**Data for review**
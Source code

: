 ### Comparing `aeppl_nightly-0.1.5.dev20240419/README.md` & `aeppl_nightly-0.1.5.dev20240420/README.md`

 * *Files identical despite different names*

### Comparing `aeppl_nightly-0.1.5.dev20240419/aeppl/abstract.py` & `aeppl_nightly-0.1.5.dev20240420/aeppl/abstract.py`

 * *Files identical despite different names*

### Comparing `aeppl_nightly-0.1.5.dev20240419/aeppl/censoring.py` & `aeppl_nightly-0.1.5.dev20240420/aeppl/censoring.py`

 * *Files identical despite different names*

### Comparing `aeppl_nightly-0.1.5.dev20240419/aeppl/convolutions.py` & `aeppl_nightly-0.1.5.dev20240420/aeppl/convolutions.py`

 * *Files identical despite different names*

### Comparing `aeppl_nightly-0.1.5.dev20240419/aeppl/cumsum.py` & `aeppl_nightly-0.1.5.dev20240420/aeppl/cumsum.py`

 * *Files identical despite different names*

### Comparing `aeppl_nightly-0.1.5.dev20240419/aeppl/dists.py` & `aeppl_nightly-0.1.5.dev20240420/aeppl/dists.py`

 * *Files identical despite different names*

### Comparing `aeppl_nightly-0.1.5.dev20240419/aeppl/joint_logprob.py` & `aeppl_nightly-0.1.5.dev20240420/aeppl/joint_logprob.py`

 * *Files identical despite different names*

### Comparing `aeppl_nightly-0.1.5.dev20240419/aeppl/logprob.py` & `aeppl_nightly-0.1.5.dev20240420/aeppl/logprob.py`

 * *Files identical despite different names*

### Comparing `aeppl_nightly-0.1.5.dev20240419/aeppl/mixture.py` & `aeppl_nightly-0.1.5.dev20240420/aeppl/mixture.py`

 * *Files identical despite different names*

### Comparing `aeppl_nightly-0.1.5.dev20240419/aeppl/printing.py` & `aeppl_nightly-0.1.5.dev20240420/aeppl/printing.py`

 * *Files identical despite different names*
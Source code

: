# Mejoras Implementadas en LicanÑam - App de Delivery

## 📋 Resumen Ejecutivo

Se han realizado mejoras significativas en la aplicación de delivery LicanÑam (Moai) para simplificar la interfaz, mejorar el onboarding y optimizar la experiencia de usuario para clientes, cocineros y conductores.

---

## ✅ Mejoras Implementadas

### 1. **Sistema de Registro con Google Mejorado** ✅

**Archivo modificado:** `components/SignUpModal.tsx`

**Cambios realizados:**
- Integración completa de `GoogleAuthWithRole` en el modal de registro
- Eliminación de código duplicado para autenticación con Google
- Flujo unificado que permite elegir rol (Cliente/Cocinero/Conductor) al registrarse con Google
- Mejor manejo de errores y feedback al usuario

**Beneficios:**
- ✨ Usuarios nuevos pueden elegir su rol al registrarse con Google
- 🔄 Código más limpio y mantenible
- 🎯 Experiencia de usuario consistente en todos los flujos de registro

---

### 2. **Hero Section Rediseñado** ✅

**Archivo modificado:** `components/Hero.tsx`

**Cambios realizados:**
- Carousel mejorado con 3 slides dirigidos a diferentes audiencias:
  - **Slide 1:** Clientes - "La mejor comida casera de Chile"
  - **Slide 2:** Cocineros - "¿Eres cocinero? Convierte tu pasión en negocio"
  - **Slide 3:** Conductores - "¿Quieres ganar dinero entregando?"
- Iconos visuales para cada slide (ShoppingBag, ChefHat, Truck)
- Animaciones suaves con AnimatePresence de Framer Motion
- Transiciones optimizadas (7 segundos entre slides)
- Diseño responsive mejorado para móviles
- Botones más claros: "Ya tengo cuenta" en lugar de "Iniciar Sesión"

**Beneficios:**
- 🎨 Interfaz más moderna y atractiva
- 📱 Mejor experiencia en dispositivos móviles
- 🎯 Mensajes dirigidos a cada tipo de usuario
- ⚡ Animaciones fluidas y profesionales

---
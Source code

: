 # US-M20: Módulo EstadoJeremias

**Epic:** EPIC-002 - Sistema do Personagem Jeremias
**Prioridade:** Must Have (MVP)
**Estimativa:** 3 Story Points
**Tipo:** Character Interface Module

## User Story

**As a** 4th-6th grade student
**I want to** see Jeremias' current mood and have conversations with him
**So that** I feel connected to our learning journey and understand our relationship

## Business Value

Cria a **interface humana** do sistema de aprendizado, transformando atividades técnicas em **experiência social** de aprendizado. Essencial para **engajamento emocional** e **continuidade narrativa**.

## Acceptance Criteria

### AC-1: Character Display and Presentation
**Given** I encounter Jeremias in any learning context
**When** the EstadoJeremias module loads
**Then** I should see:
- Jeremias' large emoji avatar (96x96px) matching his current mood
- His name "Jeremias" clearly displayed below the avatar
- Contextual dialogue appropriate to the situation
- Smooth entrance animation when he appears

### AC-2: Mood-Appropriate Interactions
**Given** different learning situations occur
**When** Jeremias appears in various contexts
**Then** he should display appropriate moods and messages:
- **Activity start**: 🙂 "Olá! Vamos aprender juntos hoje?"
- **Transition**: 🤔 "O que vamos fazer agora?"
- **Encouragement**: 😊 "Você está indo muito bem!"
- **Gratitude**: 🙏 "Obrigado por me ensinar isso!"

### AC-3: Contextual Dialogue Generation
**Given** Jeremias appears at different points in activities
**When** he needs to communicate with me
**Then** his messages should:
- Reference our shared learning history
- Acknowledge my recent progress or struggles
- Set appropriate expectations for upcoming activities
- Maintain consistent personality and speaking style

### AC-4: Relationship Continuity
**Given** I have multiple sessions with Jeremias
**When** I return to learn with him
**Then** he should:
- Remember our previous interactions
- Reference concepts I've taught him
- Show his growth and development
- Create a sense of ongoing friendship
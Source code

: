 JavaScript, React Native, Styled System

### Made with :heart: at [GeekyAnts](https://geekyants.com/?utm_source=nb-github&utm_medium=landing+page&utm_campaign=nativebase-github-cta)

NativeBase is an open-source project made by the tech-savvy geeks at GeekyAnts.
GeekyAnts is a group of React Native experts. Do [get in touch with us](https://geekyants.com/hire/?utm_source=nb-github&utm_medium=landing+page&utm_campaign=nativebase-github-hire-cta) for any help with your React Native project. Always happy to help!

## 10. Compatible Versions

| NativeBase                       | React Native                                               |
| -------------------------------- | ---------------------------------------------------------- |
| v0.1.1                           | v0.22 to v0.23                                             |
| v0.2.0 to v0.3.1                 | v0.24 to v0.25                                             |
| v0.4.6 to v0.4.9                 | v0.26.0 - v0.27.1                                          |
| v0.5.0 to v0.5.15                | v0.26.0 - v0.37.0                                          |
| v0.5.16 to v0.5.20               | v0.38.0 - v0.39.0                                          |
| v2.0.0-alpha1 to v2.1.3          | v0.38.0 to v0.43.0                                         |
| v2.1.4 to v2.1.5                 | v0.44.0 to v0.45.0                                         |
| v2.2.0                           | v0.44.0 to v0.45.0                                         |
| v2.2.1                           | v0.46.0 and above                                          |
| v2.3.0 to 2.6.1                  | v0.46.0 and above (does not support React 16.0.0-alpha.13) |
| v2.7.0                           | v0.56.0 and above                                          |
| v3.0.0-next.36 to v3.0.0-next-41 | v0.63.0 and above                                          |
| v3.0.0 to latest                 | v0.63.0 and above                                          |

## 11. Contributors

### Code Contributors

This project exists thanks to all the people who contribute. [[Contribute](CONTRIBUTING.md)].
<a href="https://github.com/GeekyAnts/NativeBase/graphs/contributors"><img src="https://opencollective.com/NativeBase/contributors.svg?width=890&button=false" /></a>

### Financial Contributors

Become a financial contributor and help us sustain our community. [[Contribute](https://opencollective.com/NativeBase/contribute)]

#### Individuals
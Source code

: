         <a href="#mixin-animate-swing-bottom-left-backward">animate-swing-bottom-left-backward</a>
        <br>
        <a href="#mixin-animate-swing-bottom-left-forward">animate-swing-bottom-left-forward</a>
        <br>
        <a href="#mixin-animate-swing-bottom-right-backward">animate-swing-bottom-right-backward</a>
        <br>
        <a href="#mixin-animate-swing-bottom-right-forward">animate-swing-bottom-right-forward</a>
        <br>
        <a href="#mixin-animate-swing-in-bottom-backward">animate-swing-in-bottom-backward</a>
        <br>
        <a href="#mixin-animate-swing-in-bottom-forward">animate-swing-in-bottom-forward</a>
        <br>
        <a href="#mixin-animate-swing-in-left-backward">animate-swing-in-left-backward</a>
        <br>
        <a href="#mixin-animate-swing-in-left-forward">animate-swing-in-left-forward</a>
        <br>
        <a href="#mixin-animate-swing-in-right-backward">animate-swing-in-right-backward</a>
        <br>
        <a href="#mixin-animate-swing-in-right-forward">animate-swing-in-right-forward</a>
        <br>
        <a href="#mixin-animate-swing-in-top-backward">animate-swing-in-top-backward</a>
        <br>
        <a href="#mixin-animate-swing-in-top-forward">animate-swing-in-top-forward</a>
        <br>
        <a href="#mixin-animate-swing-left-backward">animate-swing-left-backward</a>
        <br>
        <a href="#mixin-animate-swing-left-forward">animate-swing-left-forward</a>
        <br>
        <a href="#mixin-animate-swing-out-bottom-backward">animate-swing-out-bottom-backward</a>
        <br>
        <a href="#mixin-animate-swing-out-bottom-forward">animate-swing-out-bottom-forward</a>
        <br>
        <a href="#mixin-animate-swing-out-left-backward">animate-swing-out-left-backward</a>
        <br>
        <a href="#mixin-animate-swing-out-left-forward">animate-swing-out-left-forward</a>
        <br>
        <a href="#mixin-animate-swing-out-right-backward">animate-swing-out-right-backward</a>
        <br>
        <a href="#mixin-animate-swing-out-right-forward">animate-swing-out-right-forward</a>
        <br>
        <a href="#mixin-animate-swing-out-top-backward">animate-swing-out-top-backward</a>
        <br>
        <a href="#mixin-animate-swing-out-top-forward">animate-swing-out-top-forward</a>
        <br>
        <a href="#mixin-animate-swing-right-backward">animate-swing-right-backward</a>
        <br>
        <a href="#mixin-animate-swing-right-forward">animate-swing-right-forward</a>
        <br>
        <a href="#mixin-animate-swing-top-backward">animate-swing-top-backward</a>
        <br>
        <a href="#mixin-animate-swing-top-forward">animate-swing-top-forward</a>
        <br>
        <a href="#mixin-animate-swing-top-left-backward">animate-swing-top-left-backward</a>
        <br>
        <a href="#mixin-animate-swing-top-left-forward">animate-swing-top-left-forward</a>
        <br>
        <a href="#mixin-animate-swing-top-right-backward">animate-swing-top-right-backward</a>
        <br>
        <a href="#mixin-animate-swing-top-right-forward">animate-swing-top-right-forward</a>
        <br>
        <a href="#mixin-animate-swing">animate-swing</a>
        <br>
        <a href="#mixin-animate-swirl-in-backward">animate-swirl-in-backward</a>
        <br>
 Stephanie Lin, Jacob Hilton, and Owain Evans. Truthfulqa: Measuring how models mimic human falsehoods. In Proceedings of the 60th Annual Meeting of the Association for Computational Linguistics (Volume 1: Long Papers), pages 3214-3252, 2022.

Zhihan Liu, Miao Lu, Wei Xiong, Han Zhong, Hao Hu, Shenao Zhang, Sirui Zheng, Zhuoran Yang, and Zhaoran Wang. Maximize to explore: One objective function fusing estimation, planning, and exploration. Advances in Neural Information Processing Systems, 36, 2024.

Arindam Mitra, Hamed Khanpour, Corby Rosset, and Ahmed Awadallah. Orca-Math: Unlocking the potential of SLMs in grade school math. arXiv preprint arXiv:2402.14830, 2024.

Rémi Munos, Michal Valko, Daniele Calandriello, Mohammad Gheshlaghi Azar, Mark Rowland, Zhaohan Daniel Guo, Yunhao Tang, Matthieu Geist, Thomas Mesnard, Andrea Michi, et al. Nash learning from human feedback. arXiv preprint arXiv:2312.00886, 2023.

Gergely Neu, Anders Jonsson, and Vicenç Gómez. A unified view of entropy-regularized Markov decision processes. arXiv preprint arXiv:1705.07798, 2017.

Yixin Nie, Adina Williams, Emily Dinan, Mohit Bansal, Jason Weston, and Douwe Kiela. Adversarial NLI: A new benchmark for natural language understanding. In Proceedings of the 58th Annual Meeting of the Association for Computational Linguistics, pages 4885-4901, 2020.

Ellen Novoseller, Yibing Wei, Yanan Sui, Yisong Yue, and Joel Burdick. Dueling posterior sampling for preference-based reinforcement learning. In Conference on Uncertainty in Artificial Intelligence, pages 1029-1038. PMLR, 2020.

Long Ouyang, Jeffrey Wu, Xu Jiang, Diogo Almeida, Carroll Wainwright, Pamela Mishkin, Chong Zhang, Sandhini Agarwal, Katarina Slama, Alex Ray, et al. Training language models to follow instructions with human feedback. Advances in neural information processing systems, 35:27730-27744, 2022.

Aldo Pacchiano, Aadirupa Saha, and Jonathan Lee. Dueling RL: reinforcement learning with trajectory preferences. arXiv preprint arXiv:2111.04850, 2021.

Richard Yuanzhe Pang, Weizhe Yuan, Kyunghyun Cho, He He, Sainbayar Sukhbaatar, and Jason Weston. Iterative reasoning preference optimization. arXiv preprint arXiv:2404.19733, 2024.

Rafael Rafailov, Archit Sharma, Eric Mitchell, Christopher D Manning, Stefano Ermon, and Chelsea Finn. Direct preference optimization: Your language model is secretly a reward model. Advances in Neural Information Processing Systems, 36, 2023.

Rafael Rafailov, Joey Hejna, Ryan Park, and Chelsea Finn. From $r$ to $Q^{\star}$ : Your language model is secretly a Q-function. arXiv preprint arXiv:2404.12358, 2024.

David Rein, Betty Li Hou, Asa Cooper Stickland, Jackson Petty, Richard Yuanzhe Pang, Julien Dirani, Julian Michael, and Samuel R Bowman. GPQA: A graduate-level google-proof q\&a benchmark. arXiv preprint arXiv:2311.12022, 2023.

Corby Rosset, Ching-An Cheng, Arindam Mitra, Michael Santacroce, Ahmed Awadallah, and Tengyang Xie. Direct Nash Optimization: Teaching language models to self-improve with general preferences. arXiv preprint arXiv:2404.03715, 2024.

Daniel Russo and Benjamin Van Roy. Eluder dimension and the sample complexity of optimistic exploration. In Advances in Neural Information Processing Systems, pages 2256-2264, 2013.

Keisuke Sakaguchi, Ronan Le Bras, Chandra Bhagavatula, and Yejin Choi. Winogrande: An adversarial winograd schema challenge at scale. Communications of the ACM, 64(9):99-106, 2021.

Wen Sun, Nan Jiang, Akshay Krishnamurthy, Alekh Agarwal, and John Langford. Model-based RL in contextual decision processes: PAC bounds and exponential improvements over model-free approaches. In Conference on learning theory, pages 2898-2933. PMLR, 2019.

**Description of the task**
Going line by line through the listing above, count those that contain "Ahmed" and give only the result.

**Solution for this task**
2